## Your instructions
Apart from any images, the entries are to be output exactly.

## Extracted entries
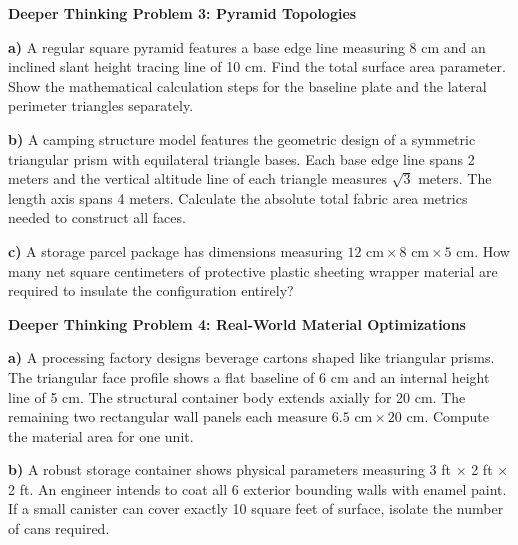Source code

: \documentclass[12pt, letterpaper, fleqn]{article}
\begin{document}
\begin{tcolorbox}[colback=white, colframe=black, boxrule=1pt, arc=4mm, left=6mm, right=6mm, top=5mm, bottom=5mm]
\textbf{Deeper Thinking Problem 3: Pyramid Topologies}

\medskip
\noindent
\textbf{a)} A regular square pyramid features a base edge line measuring 8 cm and an inclined slant height tracing line of 10 cm. Find the total surface area parameter. Show the mathematical calculation steps for the baseline plate and the lateral perimeter triangles separately.
\vspace{4cm}

\noindent
\textbf{b)} A camping structure model features the geometric design of a symmetric triangular prism with equilateral triangle bases. Each base edge line spans 2 meters and the vertical altitude line of each triangle measures $\sqrt{3}$ meters. The length axis spans 4 meters. Calculate the absolute total fabric area metrics needed to construct all faces.
\vspace{5cm}

\noindent
\textbf{c)} A storage parcel package has dimensions measuring $12\text{ cm} \times 8\text{ cm} \times 5\text{ cm}$. How many net square centimeters of protective plastic sheeting wrapper material are required to insulate the configuration entirely?
\vspace{5cm}
\end{tcolorbox}

\vspace{4mm}

\begin{tcolorbox}[colback=white, colframe=black, boxrule=1pt, arc=4mm, left=6mm, right=6mm, top=5mm, bottom=5mm]
\textbf{Deeper Thinking Problem 4: Real-World Material Optimizations}

\medskip
\noindent
\textbf{a)} A processing factory designs beverage cartons shaped like triangular prisms. The triangular face profile shows a flat baseline of 6 cm and an internal height line of 5 cm. The structural container body extends axially for 20 cm. The remaining two rectangular wall panels each measure $6.5\text{ cm} \times 20\text{ cm}$. Compute the material area for one unit.
\vspace{8cm}

\noindent
\textbf{b)} A robust storage container shows physical parameters measuring 3 ft $\times$ 2 ft $\times$ 2 ft. An engineer intends to coat all 6 exterior bounding walls with enamel paint. If a small canister can cover exactly 10 square feet of surface, isolate the number of cans required.
\vspace{8cm}
\end{tcolorbox}
\end{document}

## Result for this task
Source code

: \documentclass[12pt, letterpaper, fleqn]{article}
\begin{document}
\begin{tcolorbox}[colback=white, colframe=black, boxrule=1pt, arc=4mm, left=6mm, right=6mm, top=5mm, bottom=5mm]
\textbf{Deeper Thinking Problem 3: Pyramid Topologies}

\medskip
\noindent
\textbf{a)} A regular square pyramid features a base edge line measuring 8 cm and an inclined slant height tracing line of 10 cm. Find the total surface area parameter. Show the mathematical calculation steps for the baseline plate and the lateral perimeter triangles separately.
\vspace{4cm}

\noindent
\textbf{b)} A camping structure model features the geometric design of a symmetric triangular prism with equilateral triangle bases. Each base edge line spans 2 meters and the vertical altitude line of each triangle measures $\sqrt{3}$ meters. The length axis spans 4 meters. Calculate the absolute total fabric area metrics needed to construct all faces.
\vspace{5cm}

\noindent
\textbf{c)} A storage parcel package has dimensions measuring $12\text{ cm} \times 8\text{ cm} \times 5\text{ cm}$. How many net square centimeters of protective plastic sheeting wrapper material are required to insulate the configuration entirely?
\vspace{5cm}
\end{tcolorbox}

\vspace{4mm}

\begin{tcolorbox}[colback=white, colframe=black, boxrule=1pt, arc=4mm, left=6mm, right=6mm, top=5mm, bottom=5mm]
\textbf{Deeper Thinking Problem 4: Real-World Material Optimizations}

\medskip
\noindent
\textbf{a)} A processing factory designs beverage cartons shaped like triangular prisms. The triangular face profile shows a flat baseline of 6 cm and an internal height line of 5 cm. The structural container body extends axially for 20 cm. The remaining two rectangular wall panels each measure $6.5\text{ cm} \times 20\text{ cm}$. Compute the material area for one unit.
\vspace{8cm}

\noindent
\textbf{b)} A robust storage container shows physical parameters measuring 3 ft $\times$ 2 ft $\times$ 2 ft. An engineer intends to coat all 6 exterior bounding walls with enamel paint. If a small canister can cover exactly 10 square feet of surface, isolate the number of cans required.
\vspace{8cm}
\end{tcolorbox}
\end{document}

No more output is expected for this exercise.